Tunisian Salafists have attacked the last working bar in the town of Sidi Bouzid, birthplace of the Arab Spring. Islamists committed to a ban on alcohol, smashed bottles of liquor.
Although alcohol is legal in Tunisia it is becoming a source of tension as Islamic extremists, intent on imposing Sharia law, vehemently oppose it.
Since May Islamic extremists, comprised of Sunni Salafists, have forcefully shut down businesses in the southern Tunisian town of Sidi Bouzid that sell alcohol. Al Alarbiya reported that on Monday extremists raided the last working bar in the town, in the Hotel Horchani.
Smashing bottles of alcohol and chasing customers away, the activists shouted “Al-Saharab haram” (drinking is a sin). All Africa reported there was no intervention by security forces as Islamists destroyed hotel property.
Amnesty International reported four people, including a journalist, were arrested on August 5 for drinking alcohol on a beach. They face charges of moral offences. The case represents the eradication of personal liberties in Tunisia since the rise to power of the Islamic Ennahada party.

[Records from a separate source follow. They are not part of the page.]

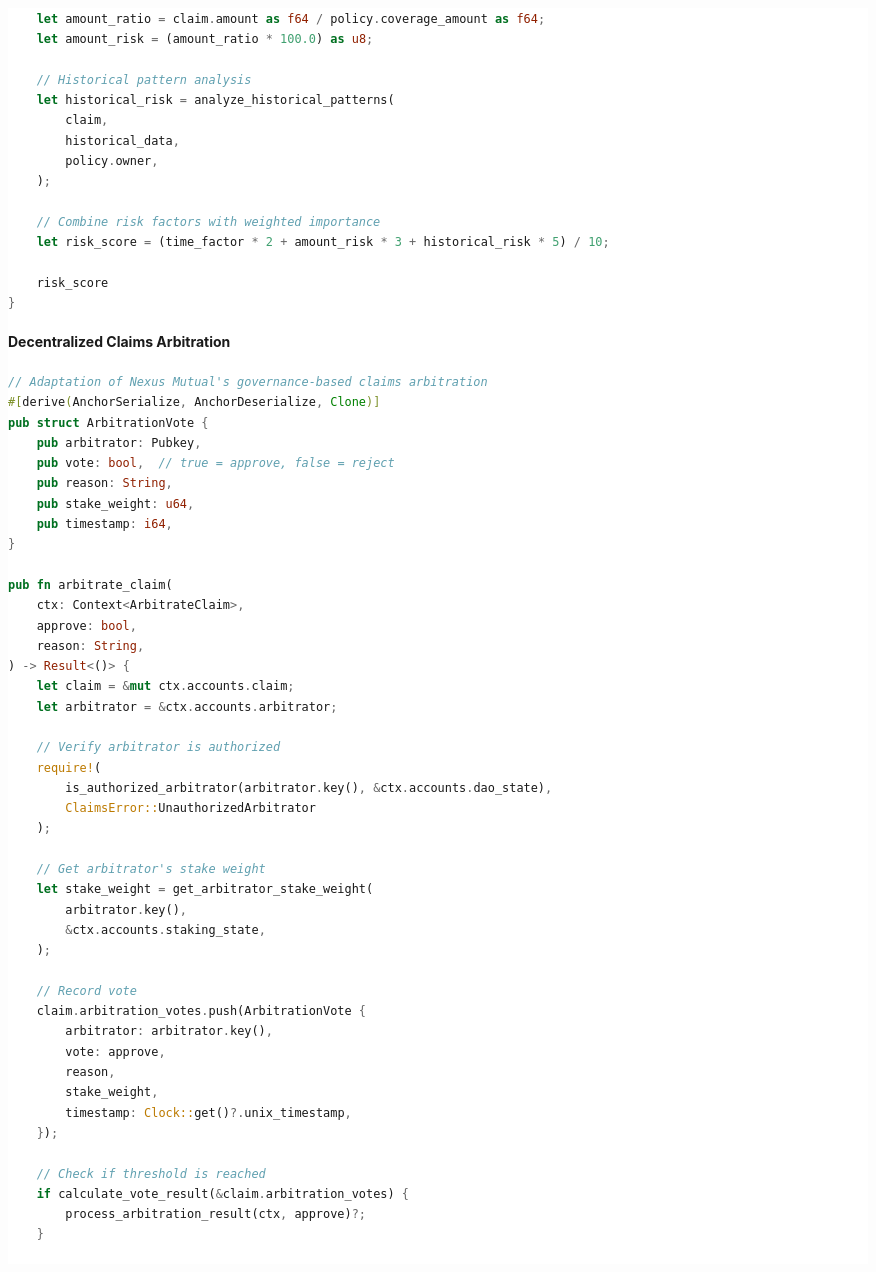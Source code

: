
 ```rust
    let amount_ratio = claim.amount as f64 / policy.coverage_amount as f64;
    let amount_risk = (amount_ratio * 100.0) as u8;
    
    // Historical pattern analysis
    let historical_risk = analyze_historical_patterns(
        claim,
        historical_data,
        policy.owner,
    );
    
    // Combine risk factors with weighted importance
    let risk_score = (time_factor * 2 + amount_risk * 3 + historical_risk * 5) / 10;
    
    risk_score
}
```

#### Decentralized Claims Arbitration
```rust
// Adaptation of Nexus Mutual's governance-based claims arbitration
#[derive(AnchorSerialize, AnchorDeserialize, Clone)]
pub struct ArbitrationVote {
    pub arbitrator: Pubkey,
    pub vote: bool,  // true = approve, false = reject
    pub reason: String,
    pub stake_weight: u64,
    pub timestamp: i64,
}

pub fn arbitrate_claim(
    ctx: Context<ArbitrateClaim>,
    approve: bool,
    reason: String,
) -> Result<()> {
    let claim = &mut ctx.accounts.claim;
    let arbitrator = &ctx.accounts.arbitrator;
    
    // Verify arbitrator is authorized
    require!(
        is_authorized_arbitrator(arbitrator.key(), &ctx.accounts.dao_state),
        ClaimsError::UnauthorizedArbitrator
    );
    
    // Get arbitrator's stake weight
    let stake_weight = get_arbitrator_stake_weight(
        arbitrator.key(),
        &ctx.accounts.staking_state,
    );
    
    // Record vote
    claim.arbitration_votes.push(ArbitrationVote {
        arbitrator: arbitrator.key(),
        vote: approve,
        reason,
        stake_weight,
        timestamp: Clock::get()?.unix_timestamp,
    });
    
    // Check if threshold is reached
    if calculate_vote_result(&claim.arbitration_votes) {
        process_arbitration_result(ctx, approve)?;
    }
    
```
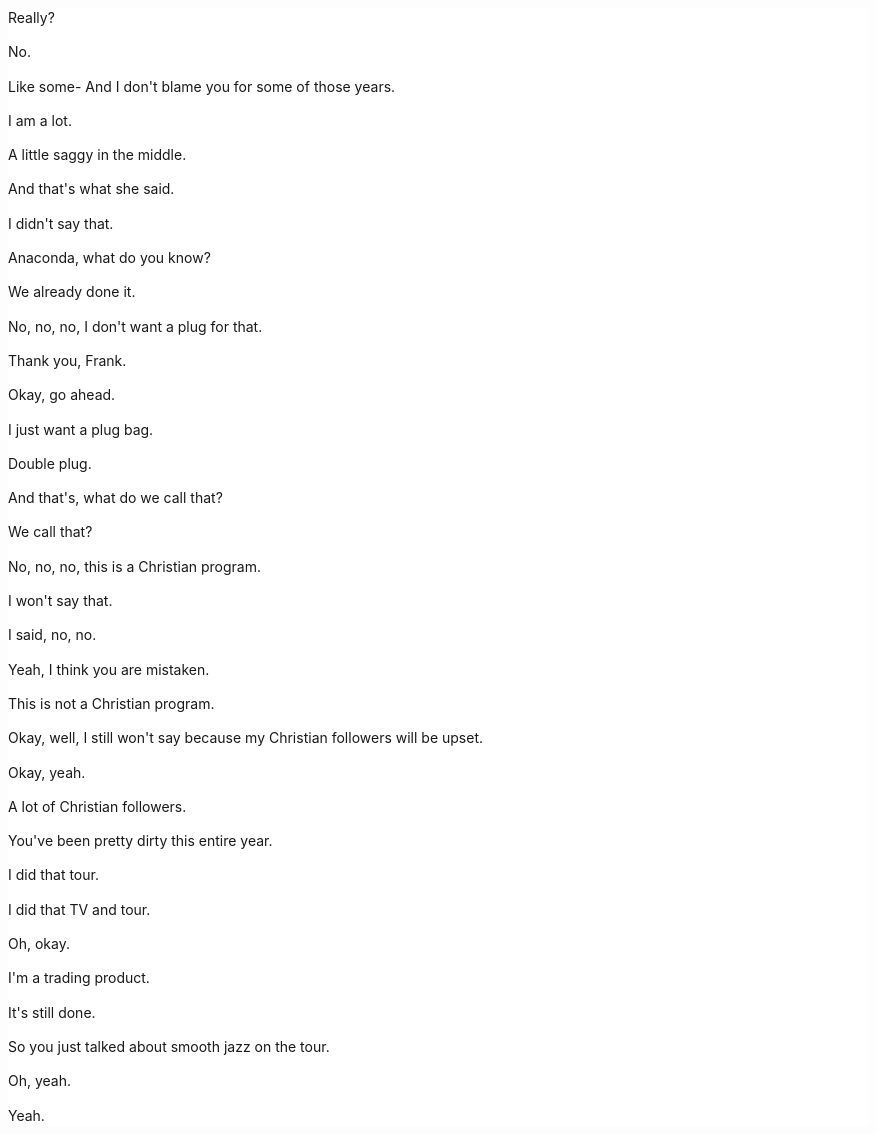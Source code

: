 Really?

No.

Like some- And I don't blame you for some of those years.

I am a lot.

A little saggy in the middle.

And that's what she said.

I didn't say that.

Anaconda, what do you know?

We already done it.

No, no, no, I don't want a plug for that.

Thank you, Frank.

Okay, go ahead.

I just want a plug bag.

Double plug.

And that's, what do we call that?

We call that?

No, no, no, this is a Christian program.

I won't say that.

I said, no, no.

Yeah, I think you are mistaken.

This is not a Christian program.

Okay, well, I still won't say because my Christian followers will be upset.

Okay, yeah.

A lot of Christian followers.

You've been pretty dirty this entire year.

I did that tour.

I did that TV and tour.

Oh, okay.

I'm a trading product.

It's still done.

So you just talked about smooth jazz on the tour.

Oh, yeah.

Yeah.
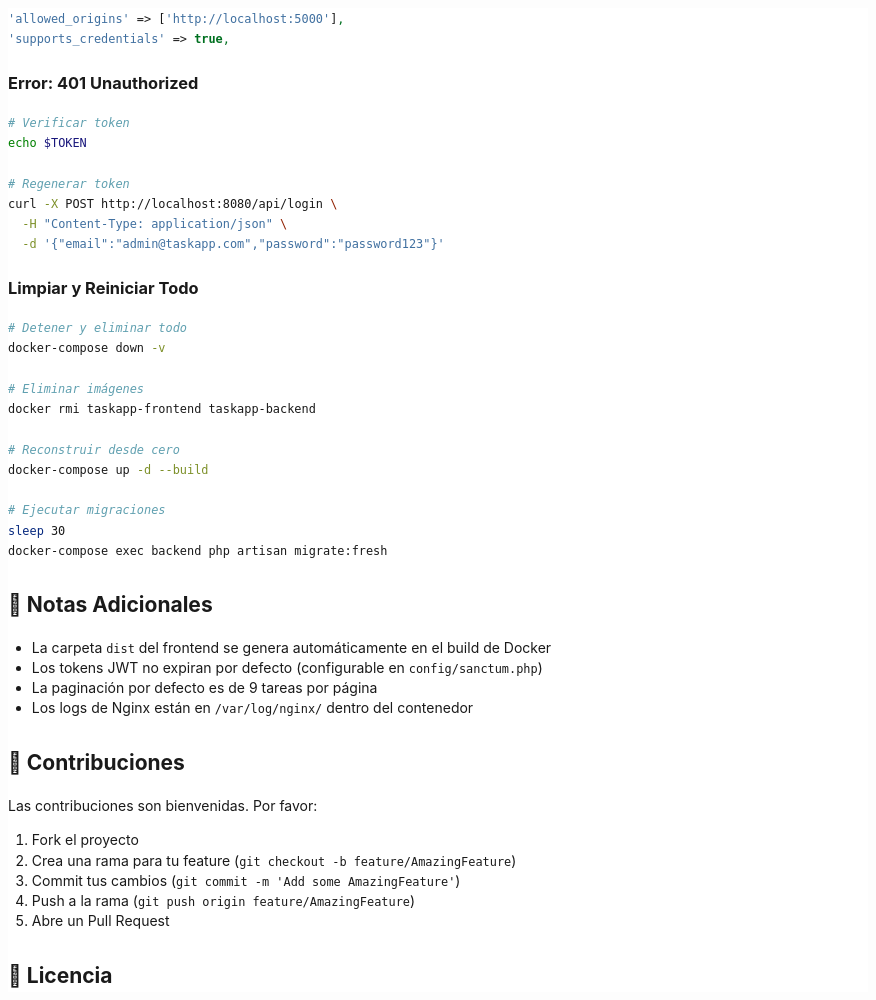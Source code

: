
 ```php
'allowed_origins' => ['http://localhost:5000'],
'supports_credentials' => true,
```

### Error: 401 Unauthorized

```bash
# Verificar token
echo $TOKEN

# Regenerar token
curl -X POST http://localhost:8080/api/login \
  -H "Content-Type: application/json" \
  -d '{"email":"admin@taskapp.com","password":"password123"}'
```

### Limpiar y Reiniciar Todo

```bash
# Detener y eliminar todo
docker-compose down -v

# Eliminar imágenes
docker rmi taskapp-frontend taskapp-backend

# Reconstruir desde cero
docker-compose up -d --build

# Ejecutar migraciones
sleep 30
docker-compose exec backend php artisan migrate:fresh
```

## 📝 Notas Adicionales

- La carpeta `dist` del frontend se genera automáticamente en el build de Docker
- Los tokens JWT no expiran por defecto (configurable en `config/sanctum.php`)
- La paginación por defecto es de 9 tareas por página
- Los logs de Nginx están en `/var/log/nginx/` dentro del contenedor

## 🤝 Contribuciones

Las contribuciones son bienvenidas. Por favor:

1. Fork el proyecto
2. Crea una rama para tu feature (`git checkout -b feature/AmazingFeature`)
3. Commit tus cambios (`git commit -m 'Add some AmazingFeature'`)
4. Push a la rama (`git push origin feature/AmazingFeature`)
5. Abre un Pull Request

## 📄 Licencia
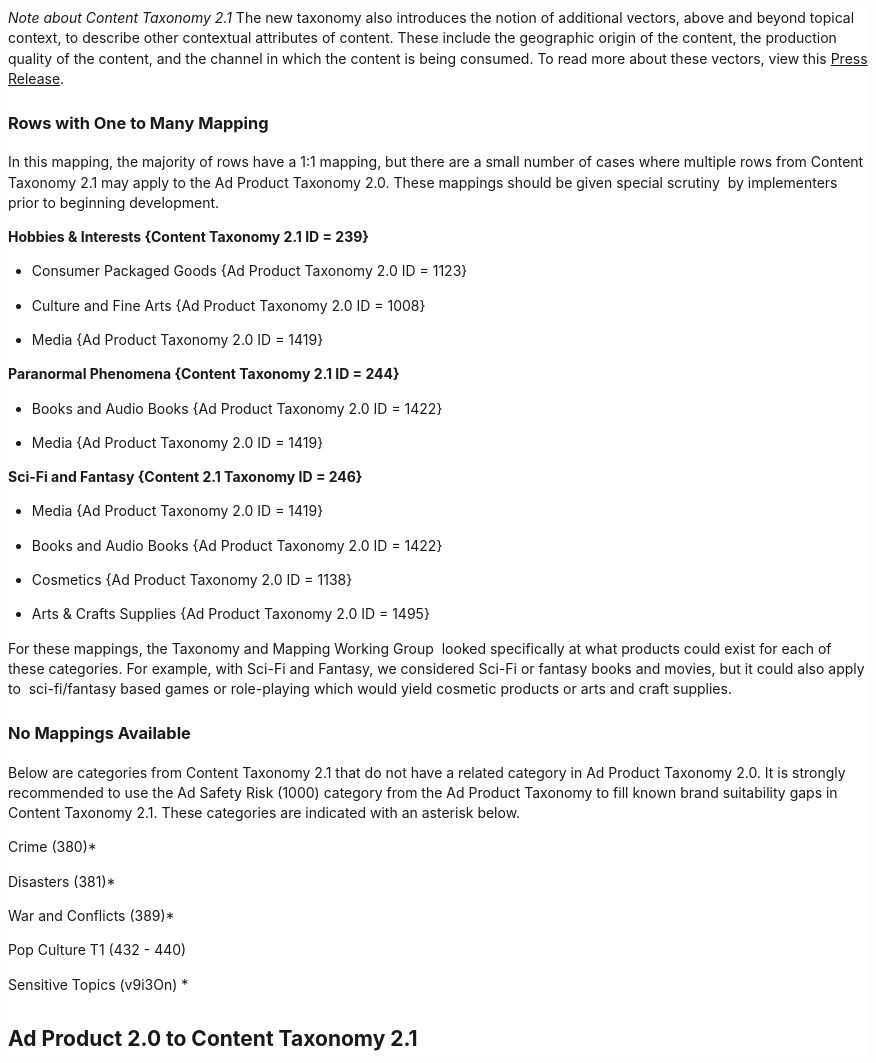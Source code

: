 *Note about Content Taxonomy 2.1* The new taxonomy also introduces the notion of additional vectors, above and beyond topical context, to describe other contextual attributes of content. These include the geographic origin of the content, the production quality of the content, and the channel in which the content is being consumed. To read more about these vectors, view this [Press Release](https://iabtechlab.com/iab-tech-lab-announces-final-content-taxonomy-v2-ready-for-adoption/). 

### Rows with One to Many Mapping

In this mapping, the majority of rows have a 1:1 mapping, but there are a small number of cases where multiple rows from Content Taxonomy 2.1 may apply to the Ad Product Taxonomy 2.0. These mappings should be given special scrutiny  by implementers prior to beginning development.

<b>Hobbies & Interests {Content Taxonomy 2.1 ID = 239}</b>

-   Consumer Packaged Goods {Ad Product Taxonomy 2.0 ID = 1123}

-   Culture and Fine Arts {Ad Product Taxonomy 2.0 ID = 1008}

-   Media {Ad Product Taxonomy 2.0 ID = 1419}

<b>Paranormal Phenomena {Content Taxonomy 2.1 ID = 244}</b>

-   Books and Audio Books {Ad Product Taxonomy 2.0 ID = 1422}

-   Media {Ad Product Taxonomy 2.0 ID = 1419} 

<b>Sci-Fi and Fantasy {Content 2.1 Taxonomy ID = 246}</b>

-   Media {Ad Product Taxonomy 2.0 ID = 1419} 

-   Books and Audio Books {Ad Product Taxonomy 2.0 ID = 1422} 

-   Cosmetics {Ad Product Taxonomy 2.0 ID = 1138}

-   Arts & Crafts Supplies {Ad Product Taxonomy 2.0 ID = 1495}

For these mappings, the Taxonomy and Mapping Working Group  looked specifically at what products could exist for each of these categories. For example, with Sci-Fi and Fantasy, we considered Sci-Fi or fantasy books and movies, but it could also apply to  sci-fi/fantasy based games or role-playing which would yield cosmetic products or arts and craft supplies.

### No Mappings Available

Below are categories from Content Taxonomy 2.1 that do not have a related category in Ad Product Taxonomy 2.0. It is strongly recommended to use the Ad Safety Risk (1000) category from the Ad Product Taxonomy to fill known brand suitability gaps in Content Taxonomy 2.1. These categories are indicated with an asterisk below.

Crime (380)*

Disasters (381)*

War and Conflicts (389)*

Pop Culture T1 (432 - 440)

Sensitive Topics (v9i3On) *

## Ad Product 2.0 to Content Taxonomy 2.1
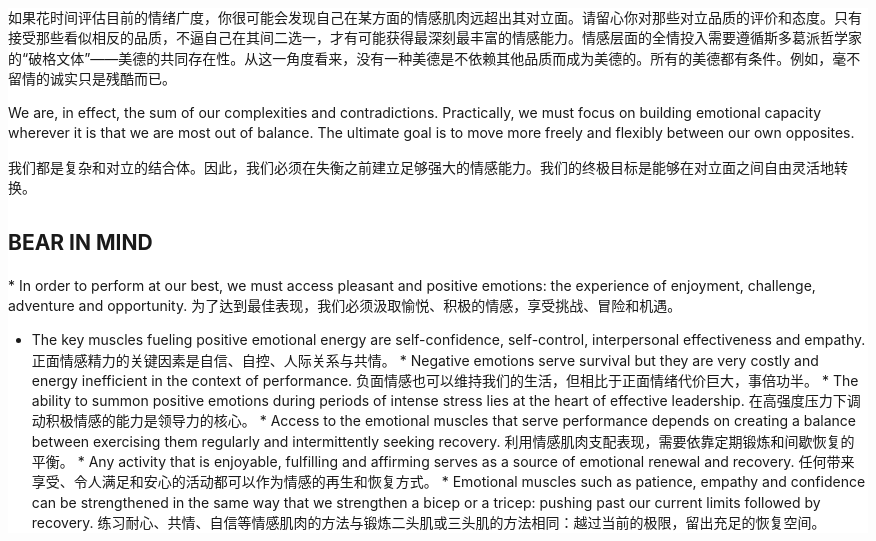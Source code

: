 如果花时间评估目前的情绪广度，你很可能会发现自己在某方面的情感肌肉远超出其对立面。请留心你对那些对立品质的评价和态度。只有接受那些看似相反的品质，不逼自己在其间二选一，才有可能获得最深刻最丰富的情感能力。情感层面的全情投入需要遵循斯多葛派哲学家的“破格文体”——美德的共同存在性。从这一角度看来，没有一种美德是不依赖其他品质而成为美德的。所有的美德都有条件。例如，毫不留情的诚实只是残酷而已。

We are, in effect, the sum of our complexities and contradictions. Practically, we must focus on building emotional capacity wherever it is that we are most out of balance. The ultimate goal is to move more freely and flexibly between our own opposites.

我们都是复杂和对立的结合体。因此，我们必须在失衡之前建立足够强大的情感能力。我们的终极目标是能够在对立面之间自由灵活地转换。

## BEAR IN MIND

* In order to perform at our best, we must access pleasant and positive emotions: the experience of enjoyment, challenge, adventure and opportunity. 为了达到最佳表现，我们必须汲取愉悦、积极的情感，享受挑战、冒险和机遇。
* The key muscles fueling positive emotional energy are self-confidence, self-control, interpersonal effectiveness and empathy. 正面情感精力的关键因素是自信、自控、人际关系与共情。
* Negative emotions serve survival but they are very costly and energy inefficient in the context of performance. 负面情感也可以维持我们的生活，但相比于正面情绪代价巨大，事倍功半。
* The ability to summon positive emotions during periods of intense stress lies at the heart of effective leadership. 在高强度压力下调动积极情感的能力是领导力的核心。
* Access to the emotional muscles that serve performance depends on creating a balance between exercising them regularly and intermittently seeking recovery. 利用情感肌肉支配表现，需要依靠定期锻炼和间歇恢复的平衡。
* Any activity that is enjoyable, fulfilling and affirming serves as a source of emotional renewal and recovery. 任何带来享受、令人满足和安心的活动都可以作为情感的再生和恢复方式。
* Emotional muscles such as patience, empathy and confidence can be strengthened in the same way that we strengthen a bicep or a tricep: pushing past our current limits followed by recovery. 练习耐心、共情、自信等情感肌肉的方法与锻炼二头肌或三头肌的方法相同：越过当前的极限，留出充足的恢复空间。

NPR visited Sidi Bouzid in June and reported on the restrictions being imposed on the town by Islamists, including the burning of the home of a liquor store owner. NRP quoted political activist Ramy Sghayer who spoke of the Islamists forcing alcohol off the menu.
He said "I respect these people as citizens that have the right, for example, to exist. But I don't respect their ideas because we want our country to advance, not to go back in history." He went on to say the Islamists are destroying his dream of a free Tunisia.